A city unfriendly to business, that is what Democratic Mayoral nominee Eric Adams is promising to do away with should he win the general election in November.
What You Need To Know
- The SALT Conference is organized by hedge fund executive and former Trump White House communications director Anthony Scaramucci
- There, Eric Adams made it clear he plans to be a business-friendly mayor
- It would be a change after years of Mayor Bill de Blasio who did not often publicly — or privately — embrace big business
"This is going to be a place where we welcome business and not turn into the dysfunctional city that we have been for so many years," Adams said to a gathering of Wall Street heavyweights Monday during the SALT conference — a confab of financial players that typically meets in Las Vegas but chose the Javits Center as its location this year.
The conference is organized by hedge fund executive and former Trump White House communications director Anthony Scaramucci, who gave a ringing endorsement of Adams, the heavy favorite to win against Republican nominee Curtis Sliwa in the upcoming general election.
"I want to talk about the right person, for the right time, in the right place for New York city," Scaramucci said. "I'll be voting for him and I am a financial supporter and ladies and gentlemen I want you to meet the future of mayor of New York City Eric Adams."
For months on the primary campaign trail, Adams made it clear he plans to be a business-friendly mayor. It would be a change after years of de Blasio who did not often publicly — or privately — embrace big business. Elected as the anti-Bloomberg, the mayor has given the cold shoulder not just to Wall Street but also some of the city's arts and cultural institutions.

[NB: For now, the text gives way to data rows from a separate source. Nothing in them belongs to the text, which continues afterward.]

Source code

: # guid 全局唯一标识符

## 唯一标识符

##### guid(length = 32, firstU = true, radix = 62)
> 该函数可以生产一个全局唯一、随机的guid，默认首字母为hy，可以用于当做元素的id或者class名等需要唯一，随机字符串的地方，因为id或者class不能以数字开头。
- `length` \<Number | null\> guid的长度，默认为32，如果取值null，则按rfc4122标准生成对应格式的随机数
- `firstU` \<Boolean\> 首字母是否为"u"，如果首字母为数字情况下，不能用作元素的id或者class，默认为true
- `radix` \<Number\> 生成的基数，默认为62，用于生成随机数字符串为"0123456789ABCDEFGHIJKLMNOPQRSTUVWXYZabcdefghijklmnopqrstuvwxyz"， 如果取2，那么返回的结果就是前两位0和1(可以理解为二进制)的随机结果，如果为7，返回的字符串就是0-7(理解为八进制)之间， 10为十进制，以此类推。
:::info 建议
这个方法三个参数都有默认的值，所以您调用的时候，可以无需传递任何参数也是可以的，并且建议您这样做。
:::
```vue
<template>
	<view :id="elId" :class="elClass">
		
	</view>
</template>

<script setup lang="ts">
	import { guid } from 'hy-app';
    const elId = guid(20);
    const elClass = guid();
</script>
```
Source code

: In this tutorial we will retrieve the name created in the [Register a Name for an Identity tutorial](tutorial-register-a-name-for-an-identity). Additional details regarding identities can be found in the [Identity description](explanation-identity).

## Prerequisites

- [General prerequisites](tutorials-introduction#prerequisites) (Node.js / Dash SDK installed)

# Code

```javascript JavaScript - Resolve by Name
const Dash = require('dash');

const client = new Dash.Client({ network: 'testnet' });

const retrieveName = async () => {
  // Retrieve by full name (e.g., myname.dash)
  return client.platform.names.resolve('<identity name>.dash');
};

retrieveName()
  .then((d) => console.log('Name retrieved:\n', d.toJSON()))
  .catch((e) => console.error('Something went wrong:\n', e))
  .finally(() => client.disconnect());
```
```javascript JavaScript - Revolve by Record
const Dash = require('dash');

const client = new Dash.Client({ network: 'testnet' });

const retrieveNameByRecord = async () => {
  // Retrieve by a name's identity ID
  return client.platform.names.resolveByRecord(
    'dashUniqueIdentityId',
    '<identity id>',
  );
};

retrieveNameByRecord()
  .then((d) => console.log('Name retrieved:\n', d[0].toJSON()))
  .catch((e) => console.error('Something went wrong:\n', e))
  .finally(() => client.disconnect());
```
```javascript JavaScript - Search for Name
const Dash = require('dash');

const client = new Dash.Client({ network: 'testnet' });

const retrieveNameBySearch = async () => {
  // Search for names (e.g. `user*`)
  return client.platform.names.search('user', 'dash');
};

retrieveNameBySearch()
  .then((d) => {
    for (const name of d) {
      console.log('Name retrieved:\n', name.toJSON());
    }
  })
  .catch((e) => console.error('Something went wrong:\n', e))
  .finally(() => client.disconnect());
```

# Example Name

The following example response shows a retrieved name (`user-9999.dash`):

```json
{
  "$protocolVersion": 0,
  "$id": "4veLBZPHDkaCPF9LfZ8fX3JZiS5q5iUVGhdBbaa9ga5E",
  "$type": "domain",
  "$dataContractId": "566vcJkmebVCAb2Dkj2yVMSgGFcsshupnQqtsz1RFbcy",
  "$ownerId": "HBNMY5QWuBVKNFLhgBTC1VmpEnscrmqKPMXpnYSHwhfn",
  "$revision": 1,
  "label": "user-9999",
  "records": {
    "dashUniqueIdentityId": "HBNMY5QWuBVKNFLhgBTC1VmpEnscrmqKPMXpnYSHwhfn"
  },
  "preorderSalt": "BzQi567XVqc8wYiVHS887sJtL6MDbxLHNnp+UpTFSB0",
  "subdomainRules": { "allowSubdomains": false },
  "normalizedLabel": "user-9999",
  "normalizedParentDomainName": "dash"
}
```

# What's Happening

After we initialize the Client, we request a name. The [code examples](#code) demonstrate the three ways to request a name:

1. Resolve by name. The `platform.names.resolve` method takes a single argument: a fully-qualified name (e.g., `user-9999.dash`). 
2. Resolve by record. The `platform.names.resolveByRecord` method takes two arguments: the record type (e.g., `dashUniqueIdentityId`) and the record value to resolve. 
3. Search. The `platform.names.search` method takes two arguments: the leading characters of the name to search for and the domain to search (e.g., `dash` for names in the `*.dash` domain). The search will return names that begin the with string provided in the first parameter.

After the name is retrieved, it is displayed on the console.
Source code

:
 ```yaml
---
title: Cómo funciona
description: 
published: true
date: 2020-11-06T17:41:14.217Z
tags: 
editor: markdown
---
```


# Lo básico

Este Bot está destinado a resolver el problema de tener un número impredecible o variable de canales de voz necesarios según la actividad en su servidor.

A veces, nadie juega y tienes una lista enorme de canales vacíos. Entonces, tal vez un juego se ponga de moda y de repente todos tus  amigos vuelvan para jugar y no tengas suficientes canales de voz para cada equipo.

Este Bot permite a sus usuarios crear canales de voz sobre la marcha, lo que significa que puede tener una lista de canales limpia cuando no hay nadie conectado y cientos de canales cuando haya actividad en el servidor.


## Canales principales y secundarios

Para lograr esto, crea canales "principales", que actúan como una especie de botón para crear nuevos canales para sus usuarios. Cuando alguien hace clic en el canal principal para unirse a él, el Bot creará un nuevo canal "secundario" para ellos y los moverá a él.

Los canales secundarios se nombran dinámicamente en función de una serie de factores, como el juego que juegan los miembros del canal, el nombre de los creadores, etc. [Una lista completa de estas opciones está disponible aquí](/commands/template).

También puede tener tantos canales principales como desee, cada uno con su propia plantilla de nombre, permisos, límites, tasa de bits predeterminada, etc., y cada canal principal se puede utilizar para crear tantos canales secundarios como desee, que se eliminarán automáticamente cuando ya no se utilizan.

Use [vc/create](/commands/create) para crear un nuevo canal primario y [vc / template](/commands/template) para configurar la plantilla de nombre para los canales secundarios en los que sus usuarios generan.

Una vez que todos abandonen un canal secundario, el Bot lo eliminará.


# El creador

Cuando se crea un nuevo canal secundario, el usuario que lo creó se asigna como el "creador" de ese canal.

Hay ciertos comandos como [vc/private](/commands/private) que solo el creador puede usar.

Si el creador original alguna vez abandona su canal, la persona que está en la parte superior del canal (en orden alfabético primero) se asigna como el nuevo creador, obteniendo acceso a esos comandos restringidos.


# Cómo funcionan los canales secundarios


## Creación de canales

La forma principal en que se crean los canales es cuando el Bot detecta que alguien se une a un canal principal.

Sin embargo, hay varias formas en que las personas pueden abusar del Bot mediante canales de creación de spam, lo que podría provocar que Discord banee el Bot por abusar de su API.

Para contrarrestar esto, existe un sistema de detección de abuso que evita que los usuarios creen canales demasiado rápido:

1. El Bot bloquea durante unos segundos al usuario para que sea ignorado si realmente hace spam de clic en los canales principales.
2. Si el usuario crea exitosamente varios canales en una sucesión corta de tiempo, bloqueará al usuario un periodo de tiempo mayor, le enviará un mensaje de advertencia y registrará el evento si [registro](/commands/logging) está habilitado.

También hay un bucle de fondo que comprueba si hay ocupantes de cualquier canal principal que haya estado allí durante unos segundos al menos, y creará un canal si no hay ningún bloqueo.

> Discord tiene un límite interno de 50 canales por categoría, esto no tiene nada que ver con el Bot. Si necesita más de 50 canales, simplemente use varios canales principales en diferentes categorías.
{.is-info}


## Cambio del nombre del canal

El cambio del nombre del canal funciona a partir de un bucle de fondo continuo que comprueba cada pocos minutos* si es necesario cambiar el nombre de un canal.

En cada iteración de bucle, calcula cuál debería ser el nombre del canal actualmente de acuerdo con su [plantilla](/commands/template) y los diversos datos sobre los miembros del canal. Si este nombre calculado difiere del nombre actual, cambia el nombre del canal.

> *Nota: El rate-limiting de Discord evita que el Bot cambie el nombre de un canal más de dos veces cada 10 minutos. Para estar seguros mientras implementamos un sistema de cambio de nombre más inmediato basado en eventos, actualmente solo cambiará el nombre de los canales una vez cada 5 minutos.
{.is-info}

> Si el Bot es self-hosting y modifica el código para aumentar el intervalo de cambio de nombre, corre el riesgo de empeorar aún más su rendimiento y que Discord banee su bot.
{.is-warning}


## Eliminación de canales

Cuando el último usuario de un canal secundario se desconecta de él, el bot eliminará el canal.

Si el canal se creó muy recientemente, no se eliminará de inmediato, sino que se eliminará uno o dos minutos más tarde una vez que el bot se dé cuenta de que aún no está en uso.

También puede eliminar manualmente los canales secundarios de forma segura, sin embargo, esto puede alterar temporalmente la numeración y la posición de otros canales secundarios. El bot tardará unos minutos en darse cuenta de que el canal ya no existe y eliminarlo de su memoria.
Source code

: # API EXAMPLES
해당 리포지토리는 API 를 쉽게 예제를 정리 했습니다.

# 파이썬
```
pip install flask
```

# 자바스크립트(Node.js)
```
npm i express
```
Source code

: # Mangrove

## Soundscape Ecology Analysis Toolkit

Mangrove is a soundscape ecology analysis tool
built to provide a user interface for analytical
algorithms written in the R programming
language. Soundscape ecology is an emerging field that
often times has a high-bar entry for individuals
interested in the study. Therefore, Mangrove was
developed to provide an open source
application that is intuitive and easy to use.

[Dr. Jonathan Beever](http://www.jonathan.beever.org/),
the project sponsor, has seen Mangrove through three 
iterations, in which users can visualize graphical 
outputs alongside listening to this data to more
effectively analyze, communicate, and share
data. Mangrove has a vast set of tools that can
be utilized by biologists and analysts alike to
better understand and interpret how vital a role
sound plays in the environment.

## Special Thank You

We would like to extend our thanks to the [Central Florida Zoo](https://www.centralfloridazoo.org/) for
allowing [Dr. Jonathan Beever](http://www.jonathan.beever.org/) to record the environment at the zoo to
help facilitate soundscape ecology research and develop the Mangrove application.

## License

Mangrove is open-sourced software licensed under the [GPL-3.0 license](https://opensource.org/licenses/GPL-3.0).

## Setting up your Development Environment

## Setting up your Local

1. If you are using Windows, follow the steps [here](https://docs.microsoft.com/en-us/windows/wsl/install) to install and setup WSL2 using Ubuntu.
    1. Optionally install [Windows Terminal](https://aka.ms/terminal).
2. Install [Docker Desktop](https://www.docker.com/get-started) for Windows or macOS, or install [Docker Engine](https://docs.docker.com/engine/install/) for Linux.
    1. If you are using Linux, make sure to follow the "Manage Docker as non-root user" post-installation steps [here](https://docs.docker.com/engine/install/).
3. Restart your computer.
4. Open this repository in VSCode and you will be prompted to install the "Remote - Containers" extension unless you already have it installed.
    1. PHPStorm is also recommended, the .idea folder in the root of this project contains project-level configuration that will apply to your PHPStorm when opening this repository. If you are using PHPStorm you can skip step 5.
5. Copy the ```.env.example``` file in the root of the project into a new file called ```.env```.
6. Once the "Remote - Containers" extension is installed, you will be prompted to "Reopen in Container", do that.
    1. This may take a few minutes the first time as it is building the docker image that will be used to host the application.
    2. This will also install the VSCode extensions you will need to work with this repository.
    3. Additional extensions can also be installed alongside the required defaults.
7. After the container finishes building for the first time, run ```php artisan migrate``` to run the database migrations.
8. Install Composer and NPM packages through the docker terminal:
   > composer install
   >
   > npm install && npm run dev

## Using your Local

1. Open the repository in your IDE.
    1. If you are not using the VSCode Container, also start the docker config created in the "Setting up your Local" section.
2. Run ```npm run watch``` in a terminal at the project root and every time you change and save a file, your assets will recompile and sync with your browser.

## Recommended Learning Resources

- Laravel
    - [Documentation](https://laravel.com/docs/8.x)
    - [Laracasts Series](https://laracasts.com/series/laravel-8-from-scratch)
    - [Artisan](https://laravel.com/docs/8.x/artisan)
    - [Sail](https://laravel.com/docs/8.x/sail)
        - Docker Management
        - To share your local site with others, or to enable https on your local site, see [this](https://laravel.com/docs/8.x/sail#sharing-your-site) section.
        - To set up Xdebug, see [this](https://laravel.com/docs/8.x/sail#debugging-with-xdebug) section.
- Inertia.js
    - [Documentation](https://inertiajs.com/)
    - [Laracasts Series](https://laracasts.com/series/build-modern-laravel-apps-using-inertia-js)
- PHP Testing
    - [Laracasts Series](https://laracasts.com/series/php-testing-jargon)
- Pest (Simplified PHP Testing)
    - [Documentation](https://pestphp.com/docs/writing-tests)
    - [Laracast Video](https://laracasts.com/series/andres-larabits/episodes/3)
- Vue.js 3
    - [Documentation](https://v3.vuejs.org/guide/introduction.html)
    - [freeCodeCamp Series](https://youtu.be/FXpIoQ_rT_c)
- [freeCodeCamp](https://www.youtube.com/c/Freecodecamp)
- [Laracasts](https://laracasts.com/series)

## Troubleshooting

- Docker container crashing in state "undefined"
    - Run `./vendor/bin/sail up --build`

Just last week, Adams got the endorsement of former mayor Michael Bloomberg, who for the past few years declined to criticize his successor.
Now, the city and its coffers are facing a post-pandemic recovery that remains somewhat uncertain with employment is still in the double digits, a homelessness crisis and several industries that have yet to make a full comeback from last year.
For now, Adams is promising to partner up.
“Government must do its job to create an environment for growth--that means lower crime" Adams said. "We have to curb COVID, fewer homeless on our streets, greater affordability, and partnership with the business community."